Dew point indicates the temperature to which the air would need to cool to be 100% saturated with water vapor (relative humidity of 100%). Dew point is calculated from the current air temperature and the relative humidity of the air. The dew point can never be higher than the current air temperature because air can never be more than 100% saturated with water. If the dew point and the air temperature are the same, the air can no longer hold water vapor and condensation occurs.

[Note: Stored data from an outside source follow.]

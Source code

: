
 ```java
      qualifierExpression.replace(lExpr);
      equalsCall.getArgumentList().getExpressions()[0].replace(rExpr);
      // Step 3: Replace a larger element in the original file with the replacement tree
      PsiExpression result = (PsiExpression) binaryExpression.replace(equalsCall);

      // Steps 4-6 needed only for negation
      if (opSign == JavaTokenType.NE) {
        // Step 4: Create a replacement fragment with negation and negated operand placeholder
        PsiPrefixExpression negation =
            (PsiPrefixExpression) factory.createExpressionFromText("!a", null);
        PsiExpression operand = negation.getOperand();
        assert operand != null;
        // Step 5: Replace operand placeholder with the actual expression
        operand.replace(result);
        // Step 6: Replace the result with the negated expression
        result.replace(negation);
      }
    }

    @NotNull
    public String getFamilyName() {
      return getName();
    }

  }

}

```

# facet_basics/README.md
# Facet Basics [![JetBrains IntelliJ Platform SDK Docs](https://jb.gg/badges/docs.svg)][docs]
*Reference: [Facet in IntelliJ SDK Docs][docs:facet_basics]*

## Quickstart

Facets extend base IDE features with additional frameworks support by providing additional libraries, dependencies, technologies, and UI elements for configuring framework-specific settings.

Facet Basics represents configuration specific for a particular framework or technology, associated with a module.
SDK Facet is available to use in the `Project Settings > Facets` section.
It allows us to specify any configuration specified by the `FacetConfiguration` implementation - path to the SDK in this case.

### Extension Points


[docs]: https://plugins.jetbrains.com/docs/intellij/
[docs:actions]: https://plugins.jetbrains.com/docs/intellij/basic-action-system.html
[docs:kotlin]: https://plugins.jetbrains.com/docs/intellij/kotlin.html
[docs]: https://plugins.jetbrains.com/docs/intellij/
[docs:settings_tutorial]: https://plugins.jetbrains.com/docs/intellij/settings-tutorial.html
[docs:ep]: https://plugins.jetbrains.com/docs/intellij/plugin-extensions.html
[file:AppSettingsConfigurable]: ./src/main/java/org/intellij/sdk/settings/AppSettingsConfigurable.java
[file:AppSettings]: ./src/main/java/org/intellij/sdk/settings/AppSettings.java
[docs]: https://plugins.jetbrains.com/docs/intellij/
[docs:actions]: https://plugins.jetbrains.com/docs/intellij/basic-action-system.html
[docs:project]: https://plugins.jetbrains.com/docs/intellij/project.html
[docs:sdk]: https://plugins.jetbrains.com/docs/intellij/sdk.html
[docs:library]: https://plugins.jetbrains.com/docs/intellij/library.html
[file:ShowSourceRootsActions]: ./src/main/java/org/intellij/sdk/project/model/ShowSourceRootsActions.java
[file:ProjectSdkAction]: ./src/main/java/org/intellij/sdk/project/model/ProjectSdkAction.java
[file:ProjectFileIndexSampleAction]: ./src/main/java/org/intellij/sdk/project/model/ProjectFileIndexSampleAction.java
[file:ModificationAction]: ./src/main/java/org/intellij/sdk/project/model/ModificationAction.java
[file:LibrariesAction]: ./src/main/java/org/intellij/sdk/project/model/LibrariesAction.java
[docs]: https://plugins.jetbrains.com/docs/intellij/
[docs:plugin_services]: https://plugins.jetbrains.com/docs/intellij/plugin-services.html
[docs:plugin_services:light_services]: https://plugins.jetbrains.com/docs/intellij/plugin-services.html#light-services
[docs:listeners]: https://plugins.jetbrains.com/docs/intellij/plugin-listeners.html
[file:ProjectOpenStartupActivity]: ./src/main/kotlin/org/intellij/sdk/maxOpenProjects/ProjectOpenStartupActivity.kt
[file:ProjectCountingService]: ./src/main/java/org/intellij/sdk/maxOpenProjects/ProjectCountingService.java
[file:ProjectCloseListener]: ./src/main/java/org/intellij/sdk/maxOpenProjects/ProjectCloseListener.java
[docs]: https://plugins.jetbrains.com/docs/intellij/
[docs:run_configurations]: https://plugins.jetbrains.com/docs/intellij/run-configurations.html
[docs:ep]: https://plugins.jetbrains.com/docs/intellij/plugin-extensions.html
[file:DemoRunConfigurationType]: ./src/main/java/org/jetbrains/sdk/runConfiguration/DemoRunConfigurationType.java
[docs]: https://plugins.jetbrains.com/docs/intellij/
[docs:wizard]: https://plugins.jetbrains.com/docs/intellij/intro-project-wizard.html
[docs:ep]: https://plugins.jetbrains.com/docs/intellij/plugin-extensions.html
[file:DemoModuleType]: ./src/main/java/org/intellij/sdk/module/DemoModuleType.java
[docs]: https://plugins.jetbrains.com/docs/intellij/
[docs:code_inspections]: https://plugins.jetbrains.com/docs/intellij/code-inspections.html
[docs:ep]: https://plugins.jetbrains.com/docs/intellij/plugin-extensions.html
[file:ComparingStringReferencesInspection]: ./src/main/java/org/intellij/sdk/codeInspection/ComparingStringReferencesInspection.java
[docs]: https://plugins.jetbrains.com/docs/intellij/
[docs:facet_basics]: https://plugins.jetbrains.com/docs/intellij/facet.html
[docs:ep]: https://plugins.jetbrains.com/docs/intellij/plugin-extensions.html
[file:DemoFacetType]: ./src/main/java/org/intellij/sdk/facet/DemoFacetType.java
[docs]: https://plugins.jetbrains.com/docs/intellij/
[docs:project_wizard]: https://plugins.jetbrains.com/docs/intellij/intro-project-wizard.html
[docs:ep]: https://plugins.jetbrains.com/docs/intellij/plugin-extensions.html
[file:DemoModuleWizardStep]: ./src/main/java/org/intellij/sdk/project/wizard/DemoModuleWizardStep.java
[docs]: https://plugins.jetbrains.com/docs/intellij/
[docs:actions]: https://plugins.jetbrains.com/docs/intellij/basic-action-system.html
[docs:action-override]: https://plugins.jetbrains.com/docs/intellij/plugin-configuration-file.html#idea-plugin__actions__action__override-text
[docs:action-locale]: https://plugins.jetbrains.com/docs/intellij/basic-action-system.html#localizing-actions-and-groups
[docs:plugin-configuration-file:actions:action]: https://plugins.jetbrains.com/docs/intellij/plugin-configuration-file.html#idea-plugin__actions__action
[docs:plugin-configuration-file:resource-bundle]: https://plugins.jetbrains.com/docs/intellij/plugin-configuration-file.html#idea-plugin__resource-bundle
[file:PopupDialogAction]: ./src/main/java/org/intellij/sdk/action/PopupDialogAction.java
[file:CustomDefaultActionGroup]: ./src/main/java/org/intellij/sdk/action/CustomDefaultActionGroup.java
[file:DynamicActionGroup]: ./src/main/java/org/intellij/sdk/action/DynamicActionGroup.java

Dew point is often used as an indication of how “comfortable” the weather is when considering both temperature and humidity. A dew point of 70°F (21.11°C) would be considered uncomfortable because if the air temperature is 80°F(26.67°C), for example, it would be extremely humid while being fairly hot. If the air temperature is much higher, 100°F(37.78°C) for example, it would be extremely hot while still being fairly humid. Also, the more saturated the air the more difficult it is for sweat to evaporate which is how the body cools itself on a hot day. Generally, dew points of 50°F - 59°F are considered comfortable, 60°F - 69°F are considered uncomfortable, and 70°F and up are considered very uncomfortable.

What is Heat Index?

Heat index indicates how hot it “feels” when considering both air temperature and relative humidity. For example, at 92°F and 40% humidity the heat index is 94°F, but at 70% humidity it jumps up to 112°F.